> [EXERCISE REQUIREMENTS] Range to output from the entries below: the line containing "- [ ] DFS 邻接矩阵 (递归)" through the line containing "- [ ] 检查双向图". Set it down exactly, ends included, nothing else.

Start of AVAILABLE DATA

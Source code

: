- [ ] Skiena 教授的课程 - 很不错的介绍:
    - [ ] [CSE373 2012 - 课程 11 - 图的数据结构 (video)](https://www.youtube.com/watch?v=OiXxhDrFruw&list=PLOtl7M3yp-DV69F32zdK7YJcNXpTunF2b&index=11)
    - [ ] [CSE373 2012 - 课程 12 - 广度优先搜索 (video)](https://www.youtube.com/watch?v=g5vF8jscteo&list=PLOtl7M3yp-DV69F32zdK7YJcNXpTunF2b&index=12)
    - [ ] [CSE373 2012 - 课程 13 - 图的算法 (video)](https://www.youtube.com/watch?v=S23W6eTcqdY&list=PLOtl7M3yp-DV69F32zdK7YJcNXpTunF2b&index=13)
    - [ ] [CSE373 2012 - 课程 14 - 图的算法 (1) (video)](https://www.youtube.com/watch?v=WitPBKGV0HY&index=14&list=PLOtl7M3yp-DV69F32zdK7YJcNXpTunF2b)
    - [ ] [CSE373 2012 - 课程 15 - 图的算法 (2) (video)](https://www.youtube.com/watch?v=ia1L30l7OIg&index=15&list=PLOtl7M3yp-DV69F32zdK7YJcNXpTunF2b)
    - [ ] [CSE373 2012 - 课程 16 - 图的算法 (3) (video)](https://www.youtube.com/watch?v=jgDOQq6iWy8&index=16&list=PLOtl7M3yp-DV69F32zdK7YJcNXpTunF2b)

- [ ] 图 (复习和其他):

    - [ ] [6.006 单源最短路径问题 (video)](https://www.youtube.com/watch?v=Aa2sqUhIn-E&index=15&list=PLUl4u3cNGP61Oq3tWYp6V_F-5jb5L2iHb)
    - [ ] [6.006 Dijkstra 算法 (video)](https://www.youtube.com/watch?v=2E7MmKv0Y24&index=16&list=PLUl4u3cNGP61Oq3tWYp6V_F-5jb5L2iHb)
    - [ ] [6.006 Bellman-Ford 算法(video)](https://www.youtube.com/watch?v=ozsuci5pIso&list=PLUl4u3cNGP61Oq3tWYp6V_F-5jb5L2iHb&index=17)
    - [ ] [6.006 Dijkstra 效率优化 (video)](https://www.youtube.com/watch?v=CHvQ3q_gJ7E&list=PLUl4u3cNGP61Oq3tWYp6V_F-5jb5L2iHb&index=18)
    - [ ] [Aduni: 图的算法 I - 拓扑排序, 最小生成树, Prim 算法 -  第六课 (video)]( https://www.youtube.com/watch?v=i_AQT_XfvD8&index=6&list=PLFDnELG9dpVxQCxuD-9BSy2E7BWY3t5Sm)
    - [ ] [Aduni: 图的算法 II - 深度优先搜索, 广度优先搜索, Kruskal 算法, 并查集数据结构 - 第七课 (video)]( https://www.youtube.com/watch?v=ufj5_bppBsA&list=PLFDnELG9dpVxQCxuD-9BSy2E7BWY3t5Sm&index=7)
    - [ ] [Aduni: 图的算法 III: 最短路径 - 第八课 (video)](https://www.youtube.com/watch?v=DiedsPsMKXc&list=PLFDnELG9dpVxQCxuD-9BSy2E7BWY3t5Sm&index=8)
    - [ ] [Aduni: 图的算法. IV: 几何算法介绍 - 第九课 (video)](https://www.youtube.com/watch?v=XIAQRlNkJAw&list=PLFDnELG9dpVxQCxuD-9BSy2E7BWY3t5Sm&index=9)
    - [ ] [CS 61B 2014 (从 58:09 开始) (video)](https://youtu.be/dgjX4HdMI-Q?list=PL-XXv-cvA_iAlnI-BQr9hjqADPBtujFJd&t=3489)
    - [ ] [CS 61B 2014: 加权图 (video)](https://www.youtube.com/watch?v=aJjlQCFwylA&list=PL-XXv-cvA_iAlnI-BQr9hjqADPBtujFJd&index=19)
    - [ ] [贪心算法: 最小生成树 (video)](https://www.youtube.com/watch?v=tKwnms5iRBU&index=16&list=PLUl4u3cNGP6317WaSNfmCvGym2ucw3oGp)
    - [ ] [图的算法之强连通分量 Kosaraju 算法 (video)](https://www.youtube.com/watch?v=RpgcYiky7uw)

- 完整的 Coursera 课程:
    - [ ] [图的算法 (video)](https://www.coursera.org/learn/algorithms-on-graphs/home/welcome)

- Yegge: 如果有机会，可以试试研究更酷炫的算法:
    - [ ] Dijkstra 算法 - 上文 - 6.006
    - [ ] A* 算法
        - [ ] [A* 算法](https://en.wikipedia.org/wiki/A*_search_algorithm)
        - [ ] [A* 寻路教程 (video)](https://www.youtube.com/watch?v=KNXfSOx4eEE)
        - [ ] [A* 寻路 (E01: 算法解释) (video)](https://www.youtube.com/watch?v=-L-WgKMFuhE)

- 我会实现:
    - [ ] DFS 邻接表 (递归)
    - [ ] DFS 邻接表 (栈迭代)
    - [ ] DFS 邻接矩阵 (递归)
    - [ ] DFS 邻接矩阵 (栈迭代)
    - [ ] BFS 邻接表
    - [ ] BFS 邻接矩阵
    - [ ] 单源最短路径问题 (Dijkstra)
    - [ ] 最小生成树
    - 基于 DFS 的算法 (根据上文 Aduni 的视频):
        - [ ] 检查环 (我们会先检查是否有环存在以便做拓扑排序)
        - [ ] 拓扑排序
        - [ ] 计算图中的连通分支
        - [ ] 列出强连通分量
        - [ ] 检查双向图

End of AVAILABLE DATA
Start of AVAILABLE DATA

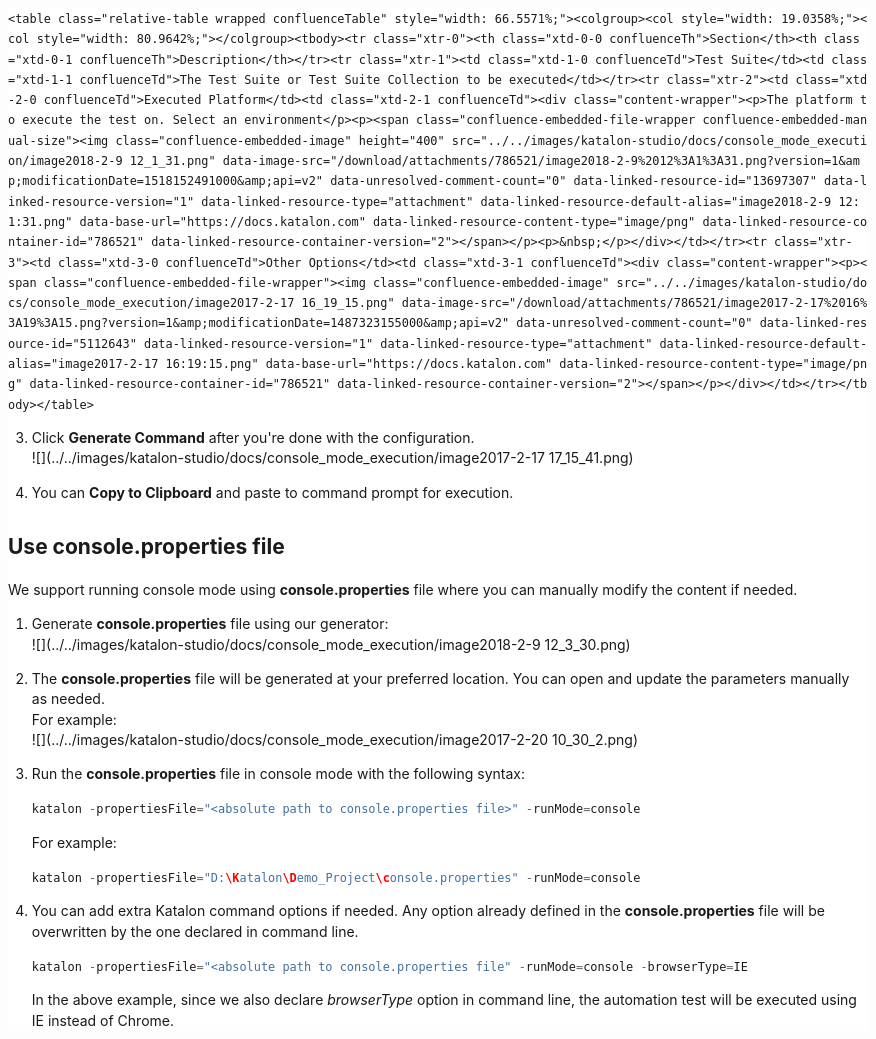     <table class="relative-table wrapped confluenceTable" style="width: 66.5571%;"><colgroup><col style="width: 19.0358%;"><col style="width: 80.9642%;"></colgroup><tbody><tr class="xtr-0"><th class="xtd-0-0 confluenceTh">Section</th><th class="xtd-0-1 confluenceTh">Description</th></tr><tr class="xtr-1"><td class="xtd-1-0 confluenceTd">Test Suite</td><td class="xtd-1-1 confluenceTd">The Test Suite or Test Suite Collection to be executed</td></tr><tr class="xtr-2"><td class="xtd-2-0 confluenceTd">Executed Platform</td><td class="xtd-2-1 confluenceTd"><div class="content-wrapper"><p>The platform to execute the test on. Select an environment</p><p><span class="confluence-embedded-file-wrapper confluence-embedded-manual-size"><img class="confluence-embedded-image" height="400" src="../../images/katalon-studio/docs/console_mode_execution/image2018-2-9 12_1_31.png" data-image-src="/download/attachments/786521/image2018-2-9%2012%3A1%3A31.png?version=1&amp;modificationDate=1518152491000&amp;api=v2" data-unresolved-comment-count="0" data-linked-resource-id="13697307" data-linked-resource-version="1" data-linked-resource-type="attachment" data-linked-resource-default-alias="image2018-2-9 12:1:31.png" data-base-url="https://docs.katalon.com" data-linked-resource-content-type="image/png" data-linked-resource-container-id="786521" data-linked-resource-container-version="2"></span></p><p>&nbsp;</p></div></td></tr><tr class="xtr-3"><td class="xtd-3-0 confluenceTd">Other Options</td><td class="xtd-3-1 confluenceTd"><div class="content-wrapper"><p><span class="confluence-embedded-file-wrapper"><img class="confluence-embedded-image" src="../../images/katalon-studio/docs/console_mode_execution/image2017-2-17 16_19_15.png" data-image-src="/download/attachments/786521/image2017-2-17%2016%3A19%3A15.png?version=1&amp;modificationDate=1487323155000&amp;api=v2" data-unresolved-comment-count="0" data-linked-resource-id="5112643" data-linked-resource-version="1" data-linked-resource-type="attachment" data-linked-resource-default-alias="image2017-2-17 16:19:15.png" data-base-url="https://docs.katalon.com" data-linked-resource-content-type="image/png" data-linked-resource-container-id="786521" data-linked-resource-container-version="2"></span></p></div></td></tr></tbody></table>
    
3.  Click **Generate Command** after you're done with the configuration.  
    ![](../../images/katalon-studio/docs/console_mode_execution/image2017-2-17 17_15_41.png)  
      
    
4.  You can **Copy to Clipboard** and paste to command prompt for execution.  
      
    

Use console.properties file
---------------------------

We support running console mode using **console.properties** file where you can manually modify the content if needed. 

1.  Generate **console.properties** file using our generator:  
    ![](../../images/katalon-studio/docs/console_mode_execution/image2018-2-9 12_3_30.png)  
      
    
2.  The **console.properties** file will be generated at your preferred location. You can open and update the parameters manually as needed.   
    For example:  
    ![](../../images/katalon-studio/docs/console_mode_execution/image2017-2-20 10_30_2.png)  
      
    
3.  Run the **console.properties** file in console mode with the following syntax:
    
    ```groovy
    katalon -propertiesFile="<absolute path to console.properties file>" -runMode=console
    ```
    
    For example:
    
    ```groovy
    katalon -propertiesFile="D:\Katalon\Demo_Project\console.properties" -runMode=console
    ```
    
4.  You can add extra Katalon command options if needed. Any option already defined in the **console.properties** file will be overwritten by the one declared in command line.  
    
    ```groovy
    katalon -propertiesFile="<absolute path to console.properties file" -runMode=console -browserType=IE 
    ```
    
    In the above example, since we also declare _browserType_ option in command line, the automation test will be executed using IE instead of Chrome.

End of AVAILABLE DATA
Start of AVAILABLE DATA

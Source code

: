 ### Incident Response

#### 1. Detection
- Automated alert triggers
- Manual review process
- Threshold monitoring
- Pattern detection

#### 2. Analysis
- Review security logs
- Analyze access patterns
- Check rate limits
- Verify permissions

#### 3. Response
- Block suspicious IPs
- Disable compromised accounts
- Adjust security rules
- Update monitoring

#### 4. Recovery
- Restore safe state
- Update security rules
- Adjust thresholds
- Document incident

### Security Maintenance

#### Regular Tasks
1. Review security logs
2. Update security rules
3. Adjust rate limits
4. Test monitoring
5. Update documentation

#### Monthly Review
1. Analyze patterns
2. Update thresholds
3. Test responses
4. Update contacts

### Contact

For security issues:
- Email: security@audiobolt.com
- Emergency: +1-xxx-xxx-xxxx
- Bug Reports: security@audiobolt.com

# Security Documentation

End of AVAILABLE DATA

> [EXERCISE OUTPUT]
    - [ ] DFS 邻接矩阵 (递归)
    - [ ] DFS 邻接矩阵 (栈迭代)
    - [ ] BFS 邻接表
    - [ ] BFS 邻接矩阵
    - [ ] 单源最短路径问题 (Dijkstra)
    - [ ] 最小生成树
    - 基于 DFS 的算法 (根据上文 Aduni 的视频):
        - [ ] 检查环 (我们会先检查是否有环存在以便做拓扑排序)
        - [ ] 拓扑排序
        - [ ] 计算图中的连通分支
        - [ ] 列出强连通分量
        - [ ] 检查双向图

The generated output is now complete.